About those free passes. I had no real idea of how we got them. I knew my family had owned movie theaters at one time, but no longer owned the Palace. When my sister gave me the contract mentioned earlier, it piqued my curiosity. I felt like Sherlock with a mystery and a hot lead to follow. My investigation started with my grandfather, Simon, who emigrated from Russia in the early 1880s at age 14. His parents sent him to the U.S. to escape the pogroms and the inevitable conscription into the Russian Army. His only possession was a large, very sharp pair of tailor’s shears. He plied his trade as a tailor into growing a department store, which he later sold to Bamberger’s.

Apparently, Simon was quite the savvy businessman. He bought real estate in Newark and the Oranges early in the post World War I boom when values were rising. When the depression crippled the country, the one thing people would buy, other than food, was an escape from the horrors of every day, and tickets to the movies was a salve for the pain. The Palace was built in 1918 and Simon acquired it in the ‘30s. Unfortunately, his five sons, including my father, did not generally have such fortuitous timing, the exception being the Palace Theater. They sold it for $210,000 in 1953, the equivalent of two-million dollars today. With sympathy and knowing my father had died shortly before the sale of the theater, the Kridels, gave my mother the free movie passes.

In retrospect, I believe it was all those Saturdays at the movies that sparked my imagination and kindled a love for storytelling. And maybe years later led to my becoming a writer. OK, what is the story hidden in the contract? One clue is the Schedule A attached to the agreement of the “List of personal property located at the Palace Theater.” Perhaps the most valuable item on that list was the “6 Carrier Air Conditioning Units – 68 tons.” The A/C in July was probably a bigger draw than the latest Elizabeth Taylor or Cary Grant film on the screen. Then there are the “1400 Theatre Chairs.” So, we know this was a big theater, probably three to five times larger than the average theater today. How about the ‘Stage Draperies” or the “350 Marquee Letters?” What picture does that paint?

Charles Levin Author

The history of the theater gets more compelling when you learn that half the theater was in Orange and the other half was in East Orange. Back then, East Orange had Blue Laws, which meant businesses within the town could not be open on Sundays. On Sundays then, the left side of the theater was roped off and patrons were only allowed to sit on the right side of the theater in the town of Orange.
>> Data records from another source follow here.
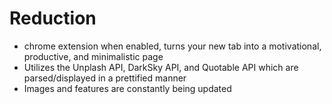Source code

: # Reduction

- chrome extension when enabled, turns your new tab into a motivational, productive, and minimalistic page
- Utilizes the Unplash API, DarkSky API, and Quotable API which are parsed/displayed in a prettified manner
- Images and features are constantly being updated
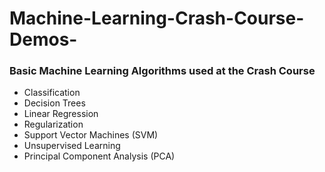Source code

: # Machine-Learning-Crash-Course-Demos-

### Basic Machine Learning Algorithms used at the Crash Course
- Classification
- Decision Trees
- Linear Regression
- Regularization
- Support Vector Machines (SVM)
- Unsupervised Learning
- Principal Component Analysis (PCA)
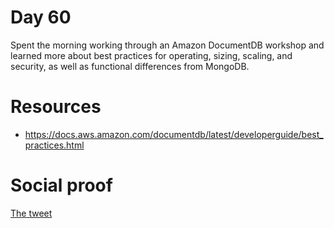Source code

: # Day 60

Spent the morning working through an Amazon DocumentDB workshop and learned more about best practices for operating, sizing, scaling, and security, as well as functional differences from MongoDB.

# Resources

- https://docs.aws.amazon.com/documentdb/latest/developerguide/best_practices.html

# Social proof

[The tweet](https://twitter.com/jennapederson/status/1313980655680749568?s=20)
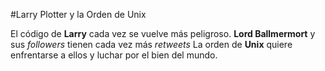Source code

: #Larry Plotter y la Orden de Unix

El código de **Larry** cada vez se vuelve más peligroso.
**Lord Ballmermort** y sus *followers* tienen cada vez más *retweets*
La orden de **Unix** quiere enfrentarse a ellos y luchar por el bien del mundo.

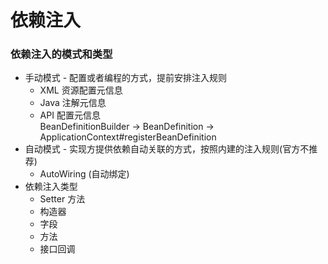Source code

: # 依赖注入
### 依赖注入的模式和类型
- 手动模式 - 配置或者编程的方式，提前安排注入规则  
  - XML 资源配置元信息
  - Java 注解元信息
  - API 配置元信息  
  BeanDefinitionBuilder -> BeanDefinition -> ApplicationContext#registerBeanDefinition
- 自动模式 - 实现方提供依赖自动关联的方式，按照内建的注入规则(官方不推荐)
  - AutoWiring (自动绑定)
- 依赖注入类型
  - Setter 方法
  - 构造器
  - 字段
  - 方法
  - 接口回调
  
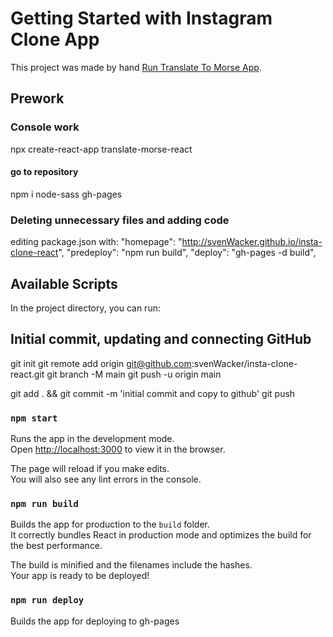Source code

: # Getting Started with Instagram Clone App

This project was made by hand [Run Translate To Morse App](https://github.com/facebook/create-react-app).

## Prework

### Console work

npx create-react-app translate-morse-react

#### go to repository

npm i node-sass gh-pages

### Deleting unnecessary files and adding code

editing package.json with:
"homepage": "http://svenWacker.github.io/insta-clone-react",
"predeploy": "npm run build",
"deploy": "gh-pages -d build",

## Available Scripts

In the project directory, you can run:

## Initial commit, updating and connecting GitHub

git init
git remote add origin git@github.com:svenWacker/insta-clone-react.git
git branch -M main
git push -u origin main

git add . && git commit -m 'initial commit and copy to github'
git push

### `npm start`

Runs the app in the development mode.\
Open [http://localhost:3000](http://localhost:3000) to view it in the browser.

The page will reload if you make edits.\
You will also see any lint errors in the console.

### `npm run build`

Builds the app for production to the `build` folder.\
It correctly bundles React in production mode and optimizes the build for the best performance.

The build is minified and the filenames include the hashes.\
Your app is ready to be deployed!

### `npm run deploy`

Builds the app for deploying to gh-pages
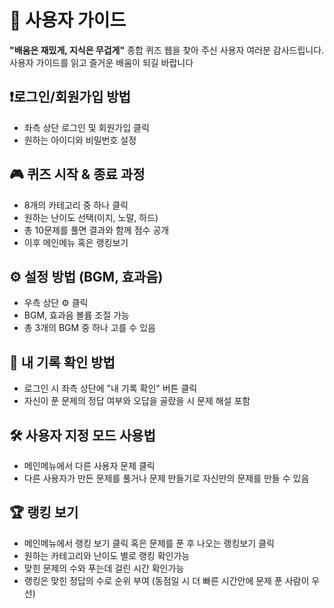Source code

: # 📘 사용자 가이드

**"배움은 재밌게, 지식은 무겁게"**
 종합 퀴즈 웹을 찾아 주신 사용자 여러분 감사드립니다.
 사용자 가이드를 읽고 즐거운 배움이 되길 바랍니다

## ❗로그인/회원가입 방법
  - 좌측 상단 로그인 및 회원가입 클릭
  - 원하는 아이디와 비밀번호 설정

## 🎮 퀴즈 시작 & 종료 과정
  - 8개의 카테고리 중 하나 클릭
  - 원하는 난이도 선택(이지, 노말, 하드)
  - 총 10문제를 풀면 결과와 함께 점수 공개
  - 이후 메인메뉴 혹은 랭킹보기
 
## ⚙️ 설정 방법 (BGM, 효과음)
  - 우측 상단 ⚙️ 클릭
  - BGM, 효과음 볼륨 조절 가능
  - 총 3개의 BGM 중 하나 고를 수 있음
 
## 📜 내 기록 확인 방법
  - 로그인 시 좌측 상단에 "내 기록 확인" 버튼 클릭
  - 자신이 푼 문제의 정답 여부와 오답을 골랐을 시 문제 해설 포함
 
## 🛠️ 사용자 지정 모드 사용법
  - 메인메뉴에서 다른 사용자 문제 클릭
  - 다른 사용자가 만든 문제를 풀거나 문제 만들기로 자신만의 문제를 만들 수 있음

## 🏆 랭킹 보기
  - 메인메뉴에서 랭킹 보기 클릭 혹은 문제를 푼 후 나오는 랭킹보기 클릭
  - 원하는 카테고리와 난이도 별로 랭킹 확인가능
  - 맞힌 문제의 수와 푸는데 걸린 시간 확인가능
  - 랭킹은 맞힌 정답의 수로 순위 부여 (동점일 시 더 빠른 시간안에 문제 푼 사람이 우선)
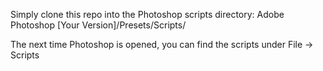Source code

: Simply clone this repo into the Photoshop scripts directory: Adobe Photoshop [Your Version]/Presets/Scripts/

The next time Photoshop is opened, you can find the scripts under File -> Scripts
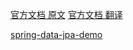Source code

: [官方文档 原文](https://docs.spring.io/spring-data/jpa/docs/current/reference/html/)
[官方文档 翻译](https://ityouknow.gitbooks.io/spring-data-jpa-reference-documentation/content/new-noteworthy.html)

[spring-data-jpa-demo](https://github.com/icnws/spring-data-jpa-demo)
Then there’s the 1942 picture above with the long line of people in front of the theater. The crowd was the result of a promotion — free admission in exchange for scrap metal to support the war effort.

The real story for me was that my father died at age forty-nine of a sudden heart attack. I was only a year old and I never really knew him. I heard from my siblings that he was a loving, generous man with a passion for making home movies. At the same time, due to my father’s faulty will, my mother was forced to go to work fulltime during the day to support her three young children. At night, she endured lonely evenings since the light of her life, my father, had been so unexpectantly snuffed out. It was a struggle for her both financially and emotionally. As a result – there was little time left over from her grinding existence for mothering. Hence the movies became, for me, a kind of cosmic connection to my lost father and an escape from a fractured childhood.

Sometimes now I have a vision, maybe it’s more of a dream. I’m sitting alone in an aisle seat at the Palace Theater, buttery popcorn in hand. Laurel and Hardy are on the screen tripping over Christmas trees. It’s Sunday and there is joyous laughter coming from someone, someone long-gone, on the right side of the theater.

– End-

Do you have some great childhood movie memories? Please share in the COMMENTS below.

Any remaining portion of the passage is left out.